__Problem to work on__. With pictures removed, the data below should be returned exactly.

++++ Input for this task

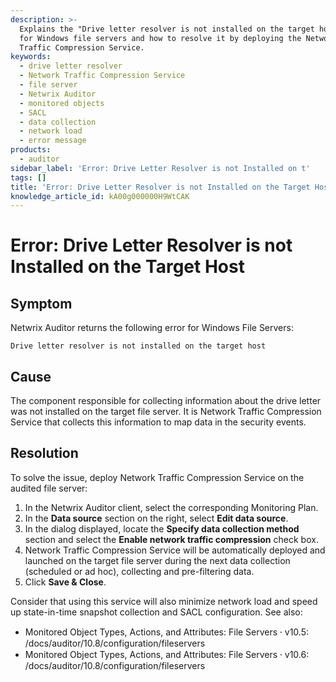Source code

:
 ```yaml
---
description: >-
  Explains the "Drive letter resolver is not installed on the target host" error
  for Windows file servers and how to resolve it by deploying the Network
  Traffic Compression Service.
keywords:
  - drive letter resolver
  - Network Traffic Compression Service
  - file server
  - Netwrix Auditor
  - monitored objects
  - SACL
  - data collection
  - network load
  - error message
products:
  - auditor
sidebar_label: 'Error: Drive Letter Resolver is not Installed on t'
tags: []
title: 'Error: Drive Letter Resolver is not Installed on the Target Host'
knowledge_article_id: kA00g000000H9WtCAK
---
```


# Error: Drive Letter Resolver is not Installed on the Target Host

## Symptom
Netwrix Auditor returns the following error for Windows File Servers:

```text
Drive letter resolver is not installed on the target host
```

## Cause
The component responsible for collecting information about the drive letter was not installed on the target file server. It is Network Traffic Compression Service that collects this information to map data in the security events.

## Resolution
To solve the issue, deploy Network Traffic Compression Service on the audited file server:

1. In the Netwrix Auditor client, select the corresponding Monitoring Plan.
2. In the **Data source** section on the right, select **Edit data source**.
3. In the dialog displayed, locate the **Specify data collection method** section and select the **Enable network traffic compression** check box.
4. Network Traffic Compression Service will be automatically deployed and launched on the target file server during the next data collection (scheduled or ad hoc), collecting and pre-filtering data.
5. Click **Save & Close**.

Consider that using this service will also minimize network load and speed up state-in-time snapshot collection and SACL configuration. See also:

- Monitored Object Types, Actions, and Attributes: File Servers ⸱ v10.5: /docs/auditor/10.8/configuration/fileservers
- Monitored Object Types, Actions, and Attributes: File Servers ⸱ v10.6: /docs/auditor/10.8/configuration/fileservers
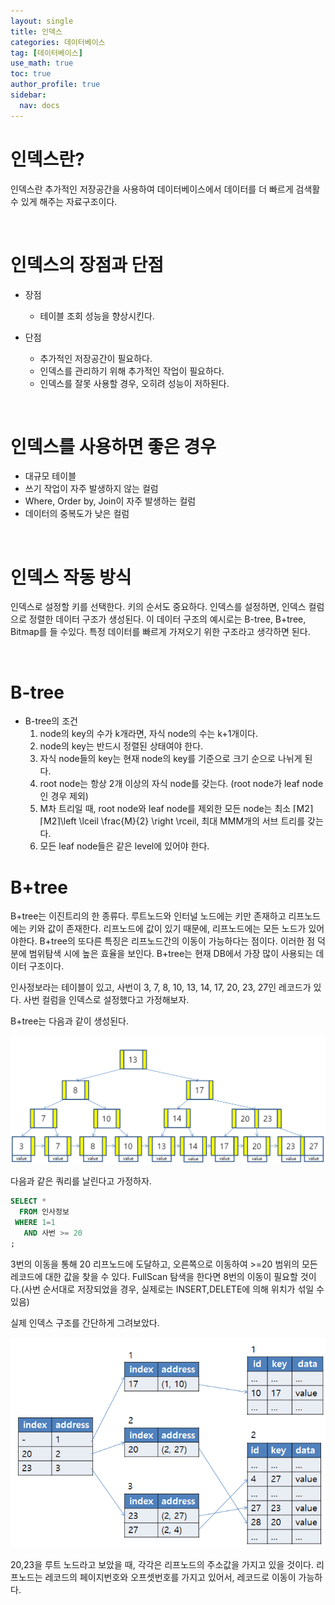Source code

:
 ```yaml
---
layout: single
title: 인덱스
categories: 데이터베이스
tag: [데이터베이스]
use_math: true
toc: true
author_profile: true
sidebar:
  nav: docs
---
```


# 인덱스란?

인덱스란 추가적인 저장공간을 사용하여 데이터베이스에서 데이터를 더 빠르게 검색활 수 있게 해주는 자료구조이다.

<br>

# 인덱스의 장점과 단점

- 장점
  - 테이블 조회 성능을 향상시킨다.

- 단점
  - 추가적인 저장공간이 필요하다.
  - 인덱스를 관리하기 위해 추가적인 작업이 필요하다.
  - 인덱스를 잘못 사용할 경우, 오히려 성능이 저하된다.

<br>

# 인덱스를 사용하면 좋은 경우

- 대규모 테이블
- 쓰기 작업이 자주 발생하지 않는 컬럼
- Where, Order by, Join이 자주 발생하는 컬럼
- 데이터의 중복도가 낮은 컬럼

<br>

# 인덱스 작동 방식

인덱스로 설정할 키를 선택한다. 키의 순서도 중요하다. 인덱스를 설정하면, 인덱스 컬럼으로 정렬한 데이터 구조가 생성된다.
이 데이터 구조의 예시로는 B-tree, B+tree, Bitmap를 들 수있다. 특정 데이터를 빠르게 가져오기 위한 구조라고 생각하면 된다.

<br>

# B-tree

- B-tree의 조건
  1. node의 key의 수가 k개라면, 자식 node의 수는 k+1개이다. 
  2. node의 key는 반드시 정렬된 상태여야 한다. 
  3. 자식 node들의 key는 현재 node의 key를 기준으로 크기 순으로   나뉘게 된다. 
  4. root node는 항상 2개 이상의 자식 node를 갖는다. (root   node가 leaf node인 경우 제외) 
  5. M차 트리일 때, root node와 leaf node를 제외한 모든 node는   최소 ⌈M2⌉⌈M2⌉\left \lceil \frac{M}{2} \right \rceil, 최대   MMM개의 서브 트리를 갖는다. 
  6. 모든 leaf node들은 같은 level에 있어야 한다.

# B+tree

B+tree는 이진트리의 한 종류다. 루트노드와 인터널 노드에는 키만 존재하고 리프노드에는 키와 값이 존재한다. 리프노드에 값이 있기 때문에, 리프노드에는 모든 노드가 있어야한다.
B+tree의 또다른 특징은 리프노드간의 이동이 가능하다는 점이다. 이러한 점 덕분에 범위탐색 시에 높은 효율을 보인다.
B+tree는 현재 DB에서 가장 많이 사용되는 데이터 구조이다.

인사정보라는 테이블이 있고, 사번이 3, 7, 8, 10, 13, 14, 17, 20, 23, 27인 레코드가 있다.
사번 컬럼을 인덱스로 설정했다고 가정해보자.

B+tree는 다음과 같이 생성된다.

![png](/assets/images/db/bptree.png)

다음과 같은 쿼리를 날린다고 가정하자.

```sql
SELECT *
  FROM 인사정보
 WHERE 1=1
   AND 사번 >= 20
;
```

3번의 이동을 통해 20 리프노드에 도달하고, 오른쪽으로 이동하여 >=20 범위의 모든 레코드에 대한 값을 찾을 수 있다.
FullScan 탐색을 한다면 8번의 이동이 필요할 것이다.(사번 순서대로 저장되었을 경우, 실제로는 INSERT,DELETE에 의해 위치가 섞일 수 있음)

실제 인덱스 구조를 간단하게 그려보았다.

![png](/assets/images/db/index.png)

20,23을 루트 노드라고 보았을 때, 각각은 리프노드의 주소값을 가지고 있을 것이다. 리프노드는 레코드의 페이지번호와 오프셋번호를 가지고 있어서, 레코드로 이동이 가능하다.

++++++++

__Exercise answer__.
Source code

:
 ```yaml
---
description: >-
  Explains the "Drive letter resolver is not installed on the target host" error
  for Windows file servers and how to resolve it by deploying the Network
  Traffic Compression Service.
keywords:
  - drive letter resolver
  - Network Traffic Compression Service
  - file server
  - Netwrix Auditor
  - monitored objects
  - SACL
  - data collection
  - network load
  - error message
products:
  - auditor
sidebar_label: 'Error: Drive Letter Resolver is not Installed on t'
tags: []
title: 'Error: Drive Letter Resolver is not Installed on the Target Host'
knowledge_article_id: kA00g000000H9WtCAK
---
```


# Error: Drive Letter Resolver is not Installed on the Target Host

## Symptom
Netwrix Auditor returns the following error for Windows File Servers:

```text
Drive letter resolver is not installed on the target host
```

## Cause
The component responsible for collecting information about the drive letter was not installed on the target file server. It is Network Traffic Compression Service that collects this information to map data in the security events.

## Resolution
To solve the issue, deploy Network Traffic Compression Service on the audited file server:

1. In the Netwrix Auditor client, select the corresponding Monitoring Plan.
2. In the **Data source** section on the right, select **Edit data source**.
3. In the dialog displayed, locate the **Specify data collection method** section and select the **Enable network traffic compression** check box.
4. Network Traffic Compression Service will be automatically deployed and launched on the target file server during the next data collection (scheduled or ad hoc), collecting and pre-filtering data.
5. Click **Save & Close**.

Consider that using this service will also minimize network load and speed up state-in-time snapshot collection and SACL configuration. See also:

- Monitored Object Types, Actions, and Attributes: File Servers ⸱ v10.5: /docs/auditor/10.8/configuration/fileservers
- Monitored Object Types, Actions, and Attributes: File Servers ⸱ v10.6: /docs/auditor/10.8/configuration/fileservers
Source code

:
 ```yaml
---
layout: single
title: 인덱스
categories: 데이터베이스
tag: [데이터베이스]
use_math: true
toc: true
author_profile: true
sidebar:
  nav: docs
---
```


# 인덱스란?

인덱스란 추가적인 저장공간을 사용하여 데이터베이스에서 데이터를 더 빠르게 검색활 수 있게 해주는 자료구조이다.

<br>

# 인덱스의 장점과 단점

- 장점
  - 테이블 조회 성능을 향상시킨다.

- 단점
  - 추가적인 저장공간이 필요하다.
  - 인덱스를 관리하기 위해 추가적인 작업이 필요하다.
  - 인덱스를 잘못 사용할 경우, 오히려 성능이 저하된다.

<br>

# 인덱스를 사용하면 좋은 경우

- 대규모 테이블
- 쓰기 작업이 자주 발생하지 않는 컬럼
- Where, Order by, Join이 자주 발생하는 컬럼
- 데이터의 중복도가 낮은 컬럼

<br>

# 인덱스 작동 방식

인덱스로 설정할 키를 선택한다. 키의 순서도 중요하다. 인덱스를 설정하면, 인덱스 컬럼으로 정렬한 데이터 구조가 생성된다.
이 데이터 구조의 예시로는 B-tree, B+tree, Bitmap를 들 수있다. 특정 데이터를 빠르게 가져오기 위한 구조라고 생각하면 된다.

<br>

# B-tree

- B-tree의 조건
  1. node의 key의 수가 k개라면, 자식 node의 수는 k+1개이다. 
  2. node의 key는 반드시 정렬된 상태여야 한다. 
  3. 자식 node들의 key는 현재 node의 key를 기준으로 크기 순으로   나뉘게 된다. 
  4. root node는 항상 2개 이상의 자식 node를 갖는다. (root   node가 leaf node인 경우 제외) 
  5. M차 트리일 때, root node와 leaf node를 제외한 모든 node는   최소 ⌈M2⌉⌈M2⌉\left \lceil \frac{M}{2} \right \rceil, 최대   MMM개의 서브 트리를 갖는다. 
  6. 모든 leaf node들은 같은 level에 있어야 한다.

# B+tree

B+tree는 이진트리의 한 종류다. 루트노드와 인터널 노드에는 키만 존재하고 리프노드에는 키와 값이 존재한다. 리프노드에 값이 있기 때문에, 리프노드에는 모든 노드가 있어야한다.
B+tree의 또다른 특징은 리프노드간의 이동이 가능하다는 점이다. 이러한 점 덕분에 범위탐색 시에 높은 효율을 보인다.
B+tree는 현재 DB에서 가장 많이 사용되는 데이터 구조이다.

인사정보라는 테이블이 있고, 사번이 3, 7, 8, 10, 13, 14, 17, 20, 23, 27인 레코드가 있다.
사번 컬럼을 인덱스로 설정했다고 가정해보자.

B+tree는 다음과 같이 생성된다.

![png](/assets/images/db/bptree.png)

다음과 같은 쿼리를 날린다고 가정하자.

```sql
SELECT *
  FROM 인사정보
 WHERE 1=1
   AND 사번 >= 20
;
```

3번의 이동을 통해 20 리프노드에 도달하고, 오른쪽으로 이동하여 >=20 범위의 모든 레코드에 대한 값을 찾을 수 있다.
FullScan 탐색을 한다면 8번의 이동이 필요할 것이다.(사번 순서대로 저장되었을 경우, 실제로는 INSERT,DELETE에 의해 위치가 섞일 수 있음)

실제 인덱스 구조를 간단하게 그려보았다.

![png](/assets/images/db/index.png)

20,23을 루트 노드라고 보았을 때, 각각은 리프노드의 주소값을 가지고 있을 것이다. 리프노드는 레코드의 페이지번호와 오프셋번호를 가지고 있어서, 레코드로 이동이 가능하다.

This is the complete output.